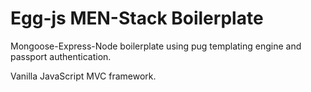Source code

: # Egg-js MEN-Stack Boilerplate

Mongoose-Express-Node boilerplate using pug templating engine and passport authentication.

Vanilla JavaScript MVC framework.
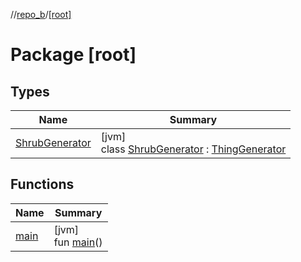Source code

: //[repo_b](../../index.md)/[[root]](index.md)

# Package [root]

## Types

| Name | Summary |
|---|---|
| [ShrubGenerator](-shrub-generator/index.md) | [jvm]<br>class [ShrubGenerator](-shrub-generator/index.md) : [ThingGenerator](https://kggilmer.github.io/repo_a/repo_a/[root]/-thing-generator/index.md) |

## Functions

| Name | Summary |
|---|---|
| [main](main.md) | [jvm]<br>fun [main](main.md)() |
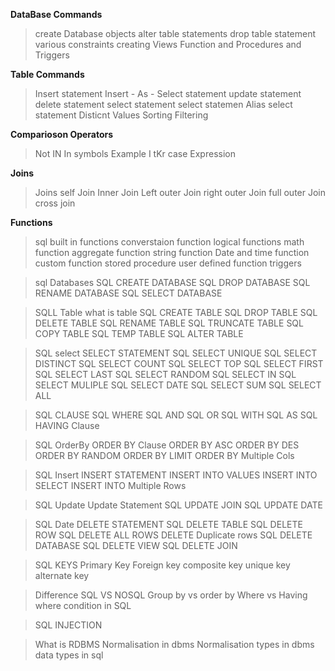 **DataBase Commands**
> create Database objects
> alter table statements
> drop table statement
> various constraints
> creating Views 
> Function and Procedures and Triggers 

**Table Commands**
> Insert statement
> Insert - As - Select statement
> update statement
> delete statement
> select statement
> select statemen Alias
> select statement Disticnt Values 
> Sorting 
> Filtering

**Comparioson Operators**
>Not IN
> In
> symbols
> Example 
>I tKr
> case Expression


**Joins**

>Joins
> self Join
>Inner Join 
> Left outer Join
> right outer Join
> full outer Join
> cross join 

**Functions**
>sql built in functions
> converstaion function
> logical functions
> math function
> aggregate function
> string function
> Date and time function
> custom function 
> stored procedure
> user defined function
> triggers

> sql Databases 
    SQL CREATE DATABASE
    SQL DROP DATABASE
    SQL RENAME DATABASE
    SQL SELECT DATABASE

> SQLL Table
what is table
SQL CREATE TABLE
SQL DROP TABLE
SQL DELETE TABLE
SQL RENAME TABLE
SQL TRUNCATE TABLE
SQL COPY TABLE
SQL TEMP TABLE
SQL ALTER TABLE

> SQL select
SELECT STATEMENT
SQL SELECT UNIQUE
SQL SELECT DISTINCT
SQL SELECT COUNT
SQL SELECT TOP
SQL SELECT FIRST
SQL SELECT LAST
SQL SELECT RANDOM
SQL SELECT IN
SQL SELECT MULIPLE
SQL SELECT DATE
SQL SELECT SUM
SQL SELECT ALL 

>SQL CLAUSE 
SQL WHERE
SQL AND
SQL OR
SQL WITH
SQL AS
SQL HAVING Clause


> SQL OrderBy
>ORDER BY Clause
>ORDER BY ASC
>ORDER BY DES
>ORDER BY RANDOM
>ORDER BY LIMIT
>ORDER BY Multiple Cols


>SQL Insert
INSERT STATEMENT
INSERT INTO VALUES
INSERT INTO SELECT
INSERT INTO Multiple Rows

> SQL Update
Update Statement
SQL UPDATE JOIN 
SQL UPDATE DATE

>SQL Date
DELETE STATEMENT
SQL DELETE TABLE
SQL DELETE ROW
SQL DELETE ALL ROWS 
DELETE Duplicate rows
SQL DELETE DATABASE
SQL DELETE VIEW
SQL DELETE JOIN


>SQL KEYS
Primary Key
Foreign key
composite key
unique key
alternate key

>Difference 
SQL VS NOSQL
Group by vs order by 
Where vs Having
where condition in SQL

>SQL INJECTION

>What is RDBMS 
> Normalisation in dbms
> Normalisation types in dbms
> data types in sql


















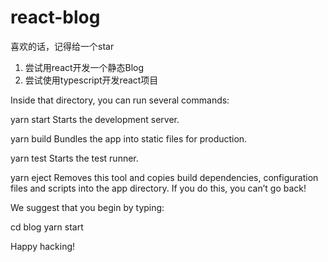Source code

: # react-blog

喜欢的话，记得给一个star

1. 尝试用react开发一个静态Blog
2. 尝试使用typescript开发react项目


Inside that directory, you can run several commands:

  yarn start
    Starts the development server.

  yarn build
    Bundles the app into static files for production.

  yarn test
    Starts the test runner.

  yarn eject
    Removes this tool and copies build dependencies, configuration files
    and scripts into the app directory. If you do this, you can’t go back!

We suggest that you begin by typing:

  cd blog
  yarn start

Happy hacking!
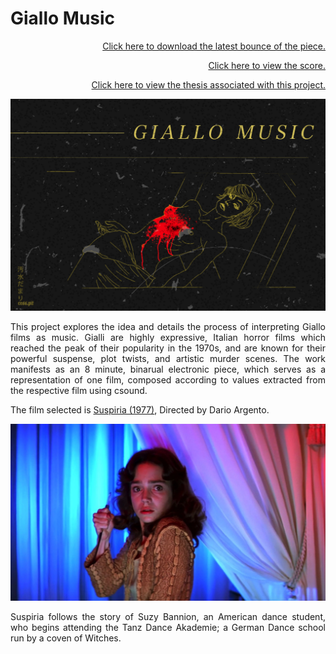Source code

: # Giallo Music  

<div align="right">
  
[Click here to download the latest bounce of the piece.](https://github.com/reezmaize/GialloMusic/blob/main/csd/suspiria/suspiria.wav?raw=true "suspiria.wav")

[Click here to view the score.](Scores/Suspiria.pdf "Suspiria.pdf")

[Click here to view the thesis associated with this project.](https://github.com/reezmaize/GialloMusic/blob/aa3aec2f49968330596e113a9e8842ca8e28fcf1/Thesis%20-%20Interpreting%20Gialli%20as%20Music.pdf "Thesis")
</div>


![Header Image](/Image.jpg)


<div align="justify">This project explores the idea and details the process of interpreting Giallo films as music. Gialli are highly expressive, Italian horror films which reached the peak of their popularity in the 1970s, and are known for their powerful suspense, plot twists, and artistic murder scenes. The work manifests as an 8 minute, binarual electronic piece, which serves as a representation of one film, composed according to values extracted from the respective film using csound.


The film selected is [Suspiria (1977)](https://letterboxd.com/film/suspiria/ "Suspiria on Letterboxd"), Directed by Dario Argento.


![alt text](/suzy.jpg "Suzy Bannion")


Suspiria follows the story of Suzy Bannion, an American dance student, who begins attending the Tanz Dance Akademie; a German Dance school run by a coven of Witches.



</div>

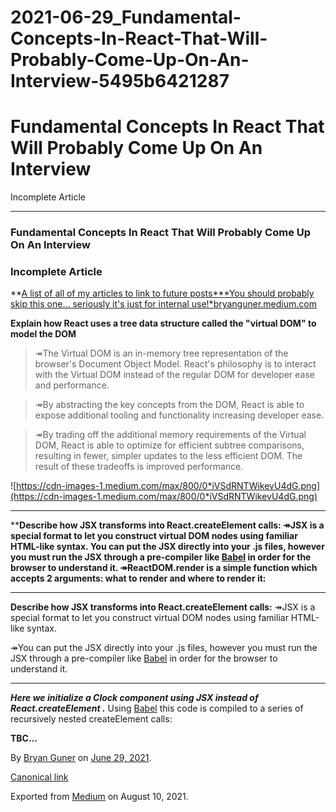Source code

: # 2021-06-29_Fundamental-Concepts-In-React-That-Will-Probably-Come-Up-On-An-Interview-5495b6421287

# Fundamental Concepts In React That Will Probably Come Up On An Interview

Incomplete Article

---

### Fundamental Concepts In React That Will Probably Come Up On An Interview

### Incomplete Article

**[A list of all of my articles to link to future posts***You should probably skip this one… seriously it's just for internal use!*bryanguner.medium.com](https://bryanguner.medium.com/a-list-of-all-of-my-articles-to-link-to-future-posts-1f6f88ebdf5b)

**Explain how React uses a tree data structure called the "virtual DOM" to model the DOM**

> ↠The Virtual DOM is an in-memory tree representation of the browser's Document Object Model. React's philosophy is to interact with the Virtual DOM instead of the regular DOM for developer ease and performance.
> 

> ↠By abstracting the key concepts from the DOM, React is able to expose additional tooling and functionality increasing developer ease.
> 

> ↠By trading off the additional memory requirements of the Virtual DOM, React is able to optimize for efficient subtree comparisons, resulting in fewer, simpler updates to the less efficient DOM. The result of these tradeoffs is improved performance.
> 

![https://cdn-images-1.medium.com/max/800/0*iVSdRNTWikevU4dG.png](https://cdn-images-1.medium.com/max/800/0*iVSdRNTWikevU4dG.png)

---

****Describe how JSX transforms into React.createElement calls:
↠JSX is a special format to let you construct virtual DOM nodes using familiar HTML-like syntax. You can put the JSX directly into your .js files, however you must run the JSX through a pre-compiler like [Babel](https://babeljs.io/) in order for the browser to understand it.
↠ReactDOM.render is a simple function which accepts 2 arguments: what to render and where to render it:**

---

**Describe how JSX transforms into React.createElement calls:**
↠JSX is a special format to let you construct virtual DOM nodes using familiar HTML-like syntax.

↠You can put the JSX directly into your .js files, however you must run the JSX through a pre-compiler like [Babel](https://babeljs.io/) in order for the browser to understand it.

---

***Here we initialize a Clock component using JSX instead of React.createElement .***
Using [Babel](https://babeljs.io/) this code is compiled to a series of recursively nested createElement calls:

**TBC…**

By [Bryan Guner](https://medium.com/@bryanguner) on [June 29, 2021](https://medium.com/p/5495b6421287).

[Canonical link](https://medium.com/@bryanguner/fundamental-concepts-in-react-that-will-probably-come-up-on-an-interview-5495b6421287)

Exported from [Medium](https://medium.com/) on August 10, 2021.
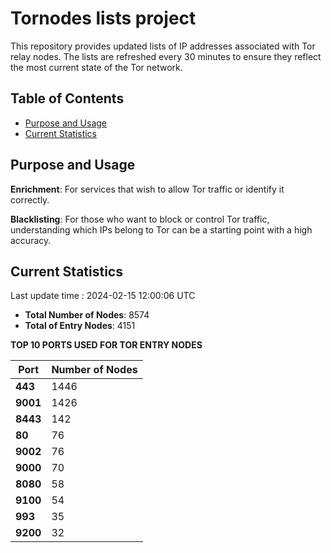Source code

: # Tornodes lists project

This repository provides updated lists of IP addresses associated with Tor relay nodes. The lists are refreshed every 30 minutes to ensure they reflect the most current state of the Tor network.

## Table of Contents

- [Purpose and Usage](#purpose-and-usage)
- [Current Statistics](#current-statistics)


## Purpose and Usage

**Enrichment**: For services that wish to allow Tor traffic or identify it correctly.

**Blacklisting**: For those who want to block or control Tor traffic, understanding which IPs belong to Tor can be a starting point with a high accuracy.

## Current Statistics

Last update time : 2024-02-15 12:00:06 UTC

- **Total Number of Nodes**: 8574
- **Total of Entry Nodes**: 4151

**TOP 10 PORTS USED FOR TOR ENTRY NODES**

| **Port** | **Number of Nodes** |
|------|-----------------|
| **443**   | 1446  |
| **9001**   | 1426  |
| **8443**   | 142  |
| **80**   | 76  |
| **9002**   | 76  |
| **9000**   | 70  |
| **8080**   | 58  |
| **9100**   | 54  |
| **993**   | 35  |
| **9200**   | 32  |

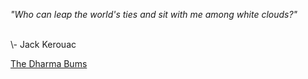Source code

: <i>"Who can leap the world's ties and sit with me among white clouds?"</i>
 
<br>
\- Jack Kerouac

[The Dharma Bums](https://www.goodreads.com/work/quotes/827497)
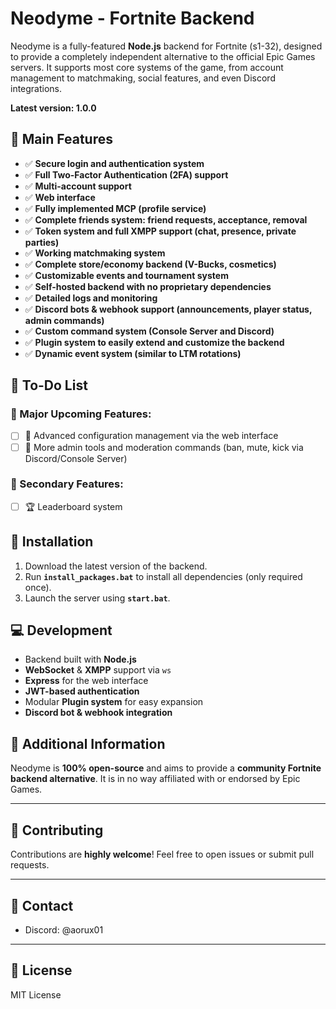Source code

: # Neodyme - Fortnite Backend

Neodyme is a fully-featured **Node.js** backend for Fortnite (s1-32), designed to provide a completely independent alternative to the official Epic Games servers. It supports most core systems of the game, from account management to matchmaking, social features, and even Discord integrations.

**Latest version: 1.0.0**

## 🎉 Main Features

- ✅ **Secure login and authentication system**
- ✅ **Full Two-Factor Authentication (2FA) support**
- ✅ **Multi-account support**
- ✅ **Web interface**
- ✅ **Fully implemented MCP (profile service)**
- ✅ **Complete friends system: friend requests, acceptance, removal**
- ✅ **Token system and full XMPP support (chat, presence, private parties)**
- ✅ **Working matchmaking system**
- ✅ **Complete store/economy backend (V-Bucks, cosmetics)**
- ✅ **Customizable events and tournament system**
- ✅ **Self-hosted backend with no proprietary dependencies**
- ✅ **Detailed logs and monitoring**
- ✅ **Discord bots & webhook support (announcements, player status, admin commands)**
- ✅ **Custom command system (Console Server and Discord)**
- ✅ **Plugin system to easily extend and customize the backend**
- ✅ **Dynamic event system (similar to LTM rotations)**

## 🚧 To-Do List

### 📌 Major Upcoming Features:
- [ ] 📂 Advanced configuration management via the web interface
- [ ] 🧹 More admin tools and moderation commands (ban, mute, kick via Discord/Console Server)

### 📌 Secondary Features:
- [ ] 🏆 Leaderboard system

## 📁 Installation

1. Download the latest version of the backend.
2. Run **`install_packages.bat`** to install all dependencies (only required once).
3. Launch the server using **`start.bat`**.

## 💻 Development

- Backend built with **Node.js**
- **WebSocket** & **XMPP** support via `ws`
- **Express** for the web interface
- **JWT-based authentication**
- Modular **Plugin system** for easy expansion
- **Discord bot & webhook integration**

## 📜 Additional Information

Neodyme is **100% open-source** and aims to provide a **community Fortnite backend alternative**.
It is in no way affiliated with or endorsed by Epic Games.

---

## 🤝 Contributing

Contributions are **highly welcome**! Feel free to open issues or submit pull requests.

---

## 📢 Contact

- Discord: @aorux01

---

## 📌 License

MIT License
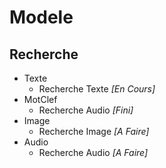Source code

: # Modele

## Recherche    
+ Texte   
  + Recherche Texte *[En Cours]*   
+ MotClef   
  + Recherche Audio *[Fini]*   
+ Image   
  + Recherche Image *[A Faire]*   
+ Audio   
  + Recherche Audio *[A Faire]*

★ ★ ★ ★ ★

→ Work to be completed: Give the number of lines in the listing that contain the string "Audio". Write nothing else.

→ Output of the task: 3